#### [Record extracts]
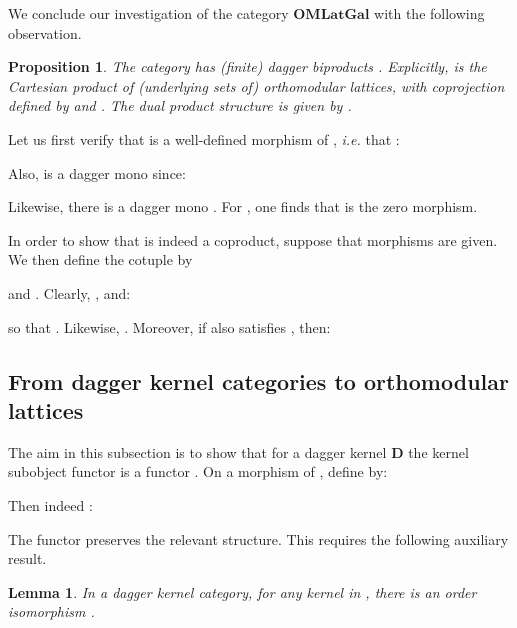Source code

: \documentclass{article}
\newif\ifignore \ignorefalse
\newcommand{\auxproof}[1]{
\ifignore\mbox{}\newline
\textbf{PROOF:} \dotfill\newline
{\it #1}\mbox{}\newline
\textbf{ENDPROOF}\dotfill
\fi}
\newtheorem{lemma}[theorem]{Lemma}
\newtheorem{proposition}[theorem]{Proposition}
\newenvironment{proof}[1][Proof]{ \begin{trivlist}\item[\hskip \labelsep {\bfseries #1}]}{ \end{trivlist}}
\newcommand{\Cat}[1]{\ensuremath{\mathbf{#1}}}
\begin{document}
We conclude our investigation of the category \Cat{OMLatGal} with
the following observation.


\begin{proposition}
\label{BiprodProp}
The category  has (finite) dagger biproducts .
Explicitly,  is the Cartesian product of (underlying
sets of) orthomodular lattices, with coprojection  defined by  and
. The dual product structure is given by
.
\end{proposition}



\begin{proof}
  Let us first verify that  is a well-defined morphism of
  , \textit{i.e.} that :


\noindent Also,  is a dagger mono since:
 

\noindent Likewise, there is a dagger mono . For , one finds that  is the zero morphism.

\auxproof{

}

In order to show that  is indeed a coproduct, suppose
that morphisms  are given.  We then define the
cotuple  by

and . Clearly,
, and:

\auxproof{
  
}



\auxproof{

}

\noindent so that . Likewise, . Moreover,
if  also satisfies
, then:

\end{proof}




\subsection{From dagger kernel categories to orthomodular lattices}

The aim in this subsection is to show that for a dagger kernel \Cat{D}
the kernel subobject functor  is a functor . On a morphism  of
, define  by:


\noindent Then indeed : 


\auxproof{
As a result we get a functor , since:

}

\noindent The functor  preserves the relevant
structure. This requires the following auxiliary result.


\begin{lemma}
\label{lem:kernelschangeofbase}
In a dagger kernel category, for any kernel  in , there is an order isomorphism .
\end{lemma}
\end{document}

#### [What to work on]
Your task for the entries above: copy exactly the span starting with the line with "product of (underlying" and going on through the line with "preserves the relevant", both lines included, and nothing else.

#### [Written response]
Explicitly,  is the Cartesian product of (underlying
sets of) orthomodular lattices, with coprojection  defined by  and
. The dual product structure is given by
.
\end{proposition}



\begin{proof}
  Let us first verify that  is a well-defined morphism of
  , \textit{i.e.} that :


\noindent Also,  is a dagger mono since:
 

\noindent Likewise, there is a dagger mono . For , one finds that  is the zero morphism.

\auxproof{

}

In order to show that  is indeed a coproduct, suppose
that morphisms  are given.  We then define the
cotuple  by

and . Clearly,
, and:

\auxproof{
  
}



\auxproof{

}

\noindent so that . Likewise, . Moreover,
if  also satisfies
, then:

\end{proof}




\subsection{From dagger kernel categories to orthomodular lattices}

The aim in this subsection is to show that for a dagger kernel \Cat{D}
the kernel subobject functor  is a functor . On a morphism  of
, define  by:


\noindent Then indeed : 


\auxproof{
As a result we get a functor , since:

}

\noindent The functor  preserves the relevant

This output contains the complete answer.